**Activity**
Write each line again exactly as it is, from the opening line of the records below through the one containing "this leads to", and add nothing.

**The data**
┄┄┄┄┄┄┄┄┄┄
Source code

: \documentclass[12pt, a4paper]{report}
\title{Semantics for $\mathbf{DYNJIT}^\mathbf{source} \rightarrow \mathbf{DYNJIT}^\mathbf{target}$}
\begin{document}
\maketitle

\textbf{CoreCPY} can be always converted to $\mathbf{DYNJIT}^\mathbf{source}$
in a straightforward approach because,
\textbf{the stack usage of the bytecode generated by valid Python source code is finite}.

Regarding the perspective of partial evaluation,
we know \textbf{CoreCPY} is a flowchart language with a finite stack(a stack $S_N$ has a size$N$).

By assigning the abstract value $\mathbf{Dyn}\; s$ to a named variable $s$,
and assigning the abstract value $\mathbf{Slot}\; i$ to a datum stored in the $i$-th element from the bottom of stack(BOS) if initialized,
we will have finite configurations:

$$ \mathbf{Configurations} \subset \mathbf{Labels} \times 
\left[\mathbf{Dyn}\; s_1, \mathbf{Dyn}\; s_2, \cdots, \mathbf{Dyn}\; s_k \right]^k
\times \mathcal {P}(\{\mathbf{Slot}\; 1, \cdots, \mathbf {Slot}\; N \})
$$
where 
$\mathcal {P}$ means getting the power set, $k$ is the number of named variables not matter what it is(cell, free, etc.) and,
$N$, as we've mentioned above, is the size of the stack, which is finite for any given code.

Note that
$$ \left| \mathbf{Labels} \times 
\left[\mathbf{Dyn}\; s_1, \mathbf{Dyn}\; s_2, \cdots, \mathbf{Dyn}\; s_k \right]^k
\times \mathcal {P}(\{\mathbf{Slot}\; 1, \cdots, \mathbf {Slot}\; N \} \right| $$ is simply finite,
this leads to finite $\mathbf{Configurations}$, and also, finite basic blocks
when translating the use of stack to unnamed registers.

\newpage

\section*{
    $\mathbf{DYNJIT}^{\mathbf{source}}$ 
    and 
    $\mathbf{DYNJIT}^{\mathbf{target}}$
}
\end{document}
┄┄┄┄┄┄┄┄┄┄
**Output of the task**
Source code

: \documentclass[12pt, a4paper]{report}
\title{Semantics for $\mathbf{DYNJIT}^\mathbf{source} \rightarrow \mathbf{DYNJIT}^\mathbf{target}$}
\begin{document}
\maketitle

\textbf{CoreCPY} can be always converted to $\mathbf{DYNJIT}^\mathbf{source}$
in a straightforward approach because,
\textbf{the stack usage of the bytecode generated by valid Python source code is finite}.

Regarding the perspective of partial evaluation,
we know \textbf{CoreCPY} is a flowchart language with a finite stack(a stack $S_N$ has a size$N$).

By assigning the abstract value $\mathbf{Dyn}\; s$ to a named variable $s$,
and assigning the abstract value $\mathbf{Slot}\; i$ to a datum stored in the $i$-th element from the bottom of stack(BOS) if initialized,
we will have finite configurations:

$$ \mathbf{Configurations} \subset \mathbf{Labels} \times 
\left[\mathbf{Dyn}\; s_1, \mathbf{Dyn}\; s_2, \cdots, \mathbf{Dyn}\; s_k \right]^k
\times \mathcal {P}(\{\mathbf{Slot}\; 1, \cdots, \mathbf {Slot}\; N \})
$$
where 
$\mathcal {P}$ means getting the power set, $k$ is the number of named variables not matter what it is(cell, free, etc.) and,
$N$, as we've mentioned above, is the size of the stack, which is finite for any given code.

Note that
$$ \left| \mathbf{Labels} \times 
\left[\mathbf{Dyn}\; s_1, \mathbf{Dyn}\; s_2, \cdots, \mathbf{Dyn}\; s_k \right]^k
\times \mathcal {P}(\{\mathbf{Slot}\; 1, \cdots, \mathbf {Slot}\; N \} \right| $$ is simply finite,
this leads to finite $\mathbf{Configurations}$, and also, finite basic blocks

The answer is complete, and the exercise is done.